◆ TASK OBJECTIVE:
Look for the word "https" in the records, and copy each line where it appears.

◆ SOURCE DATA:
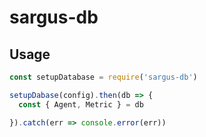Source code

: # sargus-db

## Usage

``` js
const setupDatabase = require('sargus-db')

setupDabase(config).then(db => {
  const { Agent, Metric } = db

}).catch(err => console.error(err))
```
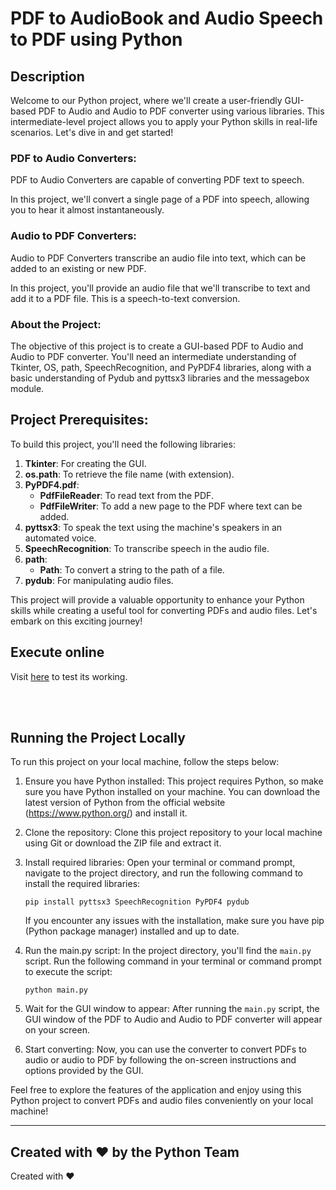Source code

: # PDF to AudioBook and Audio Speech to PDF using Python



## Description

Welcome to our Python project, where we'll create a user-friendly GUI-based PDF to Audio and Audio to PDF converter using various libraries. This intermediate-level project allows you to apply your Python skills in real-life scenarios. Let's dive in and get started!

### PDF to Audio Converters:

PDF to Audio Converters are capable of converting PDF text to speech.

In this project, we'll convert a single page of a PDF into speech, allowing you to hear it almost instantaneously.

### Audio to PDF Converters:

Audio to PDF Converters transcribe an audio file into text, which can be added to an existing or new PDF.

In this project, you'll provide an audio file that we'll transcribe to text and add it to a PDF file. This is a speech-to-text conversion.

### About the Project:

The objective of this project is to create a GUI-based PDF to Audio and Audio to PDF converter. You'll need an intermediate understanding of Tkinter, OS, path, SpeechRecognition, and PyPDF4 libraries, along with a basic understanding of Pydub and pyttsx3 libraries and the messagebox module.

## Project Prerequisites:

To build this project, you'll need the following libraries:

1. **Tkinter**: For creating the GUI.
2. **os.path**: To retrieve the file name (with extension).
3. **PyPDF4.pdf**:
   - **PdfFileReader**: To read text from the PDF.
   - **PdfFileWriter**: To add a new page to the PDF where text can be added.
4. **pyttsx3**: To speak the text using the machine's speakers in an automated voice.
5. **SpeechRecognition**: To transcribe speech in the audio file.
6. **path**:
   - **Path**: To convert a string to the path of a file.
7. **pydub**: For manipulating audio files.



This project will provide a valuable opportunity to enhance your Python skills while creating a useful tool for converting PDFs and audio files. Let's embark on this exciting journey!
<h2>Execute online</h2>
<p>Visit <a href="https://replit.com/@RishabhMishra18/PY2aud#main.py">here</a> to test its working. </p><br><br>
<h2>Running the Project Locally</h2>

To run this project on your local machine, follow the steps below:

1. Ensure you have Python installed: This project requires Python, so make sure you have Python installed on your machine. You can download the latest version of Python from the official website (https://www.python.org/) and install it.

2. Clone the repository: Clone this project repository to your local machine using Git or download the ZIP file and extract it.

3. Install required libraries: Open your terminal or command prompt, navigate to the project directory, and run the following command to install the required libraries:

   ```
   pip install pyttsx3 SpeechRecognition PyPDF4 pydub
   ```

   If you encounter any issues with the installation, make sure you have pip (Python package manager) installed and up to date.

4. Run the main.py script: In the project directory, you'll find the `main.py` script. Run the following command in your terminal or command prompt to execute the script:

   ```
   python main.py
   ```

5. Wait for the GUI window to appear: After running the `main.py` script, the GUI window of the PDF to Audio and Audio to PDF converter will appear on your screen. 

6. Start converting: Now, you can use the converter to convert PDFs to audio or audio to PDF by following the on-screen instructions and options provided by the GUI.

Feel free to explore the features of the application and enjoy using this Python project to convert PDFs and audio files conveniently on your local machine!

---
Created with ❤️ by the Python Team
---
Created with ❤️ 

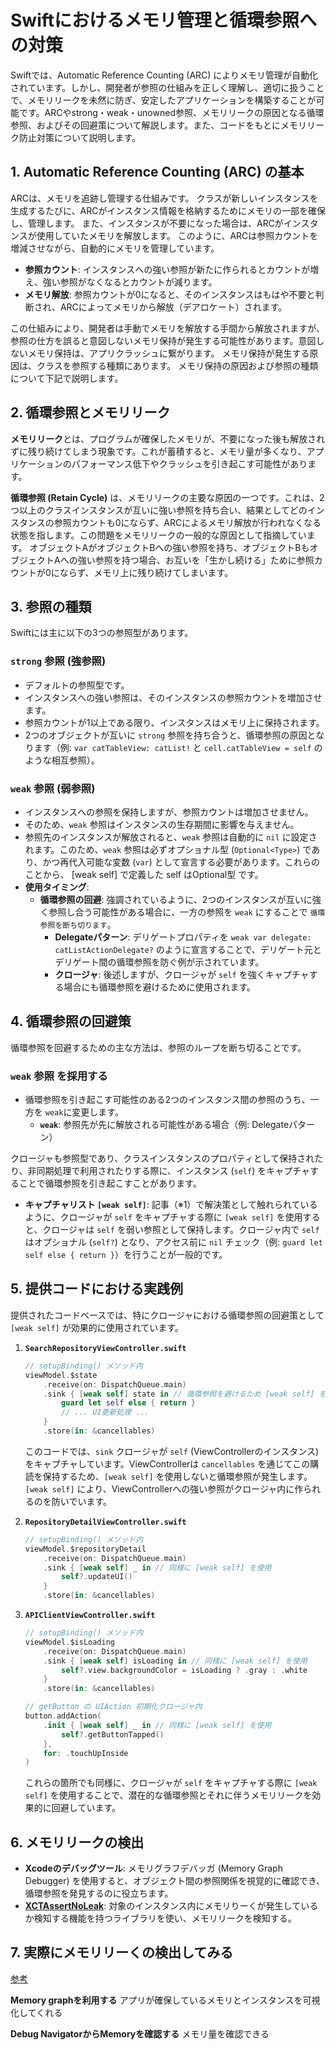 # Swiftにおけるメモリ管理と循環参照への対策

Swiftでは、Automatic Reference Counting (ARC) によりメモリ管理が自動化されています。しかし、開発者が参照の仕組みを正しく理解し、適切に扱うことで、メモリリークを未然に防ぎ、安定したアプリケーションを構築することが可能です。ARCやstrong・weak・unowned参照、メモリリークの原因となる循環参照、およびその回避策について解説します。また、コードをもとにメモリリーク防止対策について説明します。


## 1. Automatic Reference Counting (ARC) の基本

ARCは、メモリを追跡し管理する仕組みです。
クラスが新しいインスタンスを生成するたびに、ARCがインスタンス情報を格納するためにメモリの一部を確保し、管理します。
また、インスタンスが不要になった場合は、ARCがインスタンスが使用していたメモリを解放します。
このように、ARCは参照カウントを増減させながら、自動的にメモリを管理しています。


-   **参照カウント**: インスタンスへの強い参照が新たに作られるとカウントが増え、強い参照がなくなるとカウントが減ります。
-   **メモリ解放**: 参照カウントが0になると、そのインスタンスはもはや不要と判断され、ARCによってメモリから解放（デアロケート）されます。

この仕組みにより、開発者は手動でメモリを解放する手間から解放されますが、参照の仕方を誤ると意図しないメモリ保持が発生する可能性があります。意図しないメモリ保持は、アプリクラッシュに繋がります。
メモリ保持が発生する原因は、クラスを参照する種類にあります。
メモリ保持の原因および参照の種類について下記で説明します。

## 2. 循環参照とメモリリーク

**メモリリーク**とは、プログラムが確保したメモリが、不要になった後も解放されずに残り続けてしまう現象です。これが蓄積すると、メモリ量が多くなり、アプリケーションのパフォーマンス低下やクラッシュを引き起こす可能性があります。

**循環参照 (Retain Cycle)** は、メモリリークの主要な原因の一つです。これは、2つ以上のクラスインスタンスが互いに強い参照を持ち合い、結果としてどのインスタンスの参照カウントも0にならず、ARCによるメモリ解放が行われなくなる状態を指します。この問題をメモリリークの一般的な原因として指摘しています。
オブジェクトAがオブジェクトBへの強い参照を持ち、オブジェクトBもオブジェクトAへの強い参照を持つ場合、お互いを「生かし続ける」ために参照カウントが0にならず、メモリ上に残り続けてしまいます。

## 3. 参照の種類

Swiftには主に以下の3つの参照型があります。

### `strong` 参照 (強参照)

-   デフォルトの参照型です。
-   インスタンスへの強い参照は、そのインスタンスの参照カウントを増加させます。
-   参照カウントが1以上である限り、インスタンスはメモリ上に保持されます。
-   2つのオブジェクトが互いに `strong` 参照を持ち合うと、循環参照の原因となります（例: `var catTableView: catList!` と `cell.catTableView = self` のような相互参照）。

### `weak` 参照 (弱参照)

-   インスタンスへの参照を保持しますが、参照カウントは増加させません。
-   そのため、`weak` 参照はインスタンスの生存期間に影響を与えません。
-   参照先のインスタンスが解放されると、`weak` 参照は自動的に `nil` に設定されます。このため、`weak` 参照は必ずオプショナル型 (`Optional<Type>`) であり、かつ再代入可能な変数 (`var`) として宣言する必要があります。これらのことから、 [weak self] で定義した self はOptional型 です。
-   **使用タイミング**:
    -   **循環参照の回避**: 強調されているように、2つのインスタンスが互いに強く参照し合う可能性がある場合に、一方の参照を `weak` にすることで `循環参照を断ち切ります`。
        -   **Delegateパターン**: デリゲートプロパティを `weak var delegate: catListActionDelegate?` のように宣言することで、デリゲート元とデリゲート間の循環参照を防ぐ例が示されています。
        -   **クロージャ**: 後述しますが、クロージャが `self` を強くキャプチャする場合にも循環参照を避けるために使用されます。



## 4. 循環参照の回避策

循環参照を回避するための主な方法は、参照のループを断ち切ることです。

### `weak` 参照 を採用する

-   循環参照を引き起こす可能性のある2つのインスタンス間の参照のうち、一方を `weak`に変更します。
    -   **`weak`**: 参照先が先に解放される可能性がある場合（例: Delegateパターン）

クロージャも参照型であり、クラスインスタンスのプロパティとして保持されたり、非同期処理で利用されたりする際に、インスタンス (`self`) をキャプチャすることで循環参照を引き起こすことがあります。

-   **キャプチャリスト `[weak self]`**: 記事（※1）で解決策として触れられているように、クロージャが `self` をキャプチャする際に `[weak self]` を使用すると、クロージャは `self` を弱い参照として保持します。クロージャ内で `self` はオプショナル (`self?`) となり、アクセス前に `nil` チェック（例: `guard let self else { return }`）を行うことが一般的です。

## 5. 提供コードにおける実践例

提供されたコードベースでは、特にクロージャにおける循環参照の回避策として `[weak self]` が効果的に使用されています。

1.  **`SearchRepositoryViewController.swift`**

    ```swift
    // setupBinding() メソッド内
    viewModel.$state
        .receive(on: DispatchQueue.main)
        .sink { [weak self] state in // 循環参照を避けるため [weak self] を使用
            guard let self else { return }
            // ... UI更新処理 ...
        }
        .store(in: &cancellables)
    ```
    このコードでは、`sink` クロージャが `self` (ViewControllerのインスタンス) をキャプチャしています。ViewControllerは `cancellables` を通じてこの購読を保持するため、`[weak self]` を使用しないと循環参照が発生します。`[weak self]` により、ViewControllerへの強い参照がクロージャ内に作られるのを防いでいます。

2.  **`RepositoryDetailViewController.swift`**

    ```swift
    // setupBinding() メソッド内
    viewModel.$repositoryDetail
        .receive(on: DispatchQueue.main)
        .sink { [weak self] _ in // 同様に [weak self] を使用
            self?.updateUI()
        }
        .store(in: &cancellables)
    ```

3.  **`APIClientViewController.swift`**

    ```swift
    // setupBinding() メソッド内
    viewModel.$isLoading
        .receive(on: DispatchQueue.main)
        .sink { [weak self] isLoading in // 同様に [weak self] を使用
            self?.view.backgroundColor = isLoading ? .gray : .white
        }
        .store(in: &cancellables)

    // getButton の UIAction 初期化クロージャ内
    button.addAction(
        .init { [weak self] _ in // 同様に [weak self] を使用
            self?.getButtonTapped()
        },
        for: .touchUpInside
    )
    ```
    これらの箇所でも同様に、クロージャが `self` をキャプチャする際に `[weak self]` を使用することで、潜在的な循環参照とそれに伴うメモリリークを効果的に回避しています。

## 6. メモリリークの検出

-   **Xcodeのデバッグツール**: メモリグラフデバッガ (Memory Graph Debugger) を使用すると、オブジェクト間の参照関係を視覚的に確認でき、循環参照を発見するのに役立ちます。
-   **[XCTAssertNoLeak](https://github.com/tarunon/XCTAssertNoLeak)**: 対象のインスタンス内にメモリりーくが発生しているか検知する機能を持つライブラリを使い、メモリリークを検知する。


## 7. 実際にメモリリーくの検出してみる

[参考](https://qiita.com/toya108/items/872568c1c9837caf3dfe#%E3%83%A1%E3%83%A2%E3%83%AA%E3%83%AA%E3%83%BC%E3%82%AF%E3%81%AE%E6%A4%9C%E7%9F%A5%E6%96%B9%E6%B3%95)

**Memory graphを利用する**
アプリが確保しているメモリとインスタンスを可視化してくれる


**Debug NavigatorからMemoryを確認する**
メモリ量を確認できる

◆ EXERCISE RESPONSE:
<p>Visit <a href="https://replit.com/@RishabhMishra18/PY2aud#main.py">here</a> to test its working. </p><br><br>
1. Ensure you have Python installed: This project requires Python, so make sure you have Python installed on your machine. You can download the latest version of Python from the official website (https://www.python.org/) and install it.
-   **[XCTAssertNoLeak](https://github.com/tarunon/XCTAssertNoLeak)**: 対象のインスタンス内にメモリりーくが発生しているか検知する機能を持つライブラリを使い、メモリリークを検知する。
[参考](https://qiita.com/toya108/items/872568c1c9837caf3dfe#%E3%83%A1%E3%83%A2%E3%83%AA%E3%83%AA%E3%83%BC%E3%82%AF%E3%81%AE%E6%A4%9C%E7%9F%A5%E6%96%B9%E6%B3%95)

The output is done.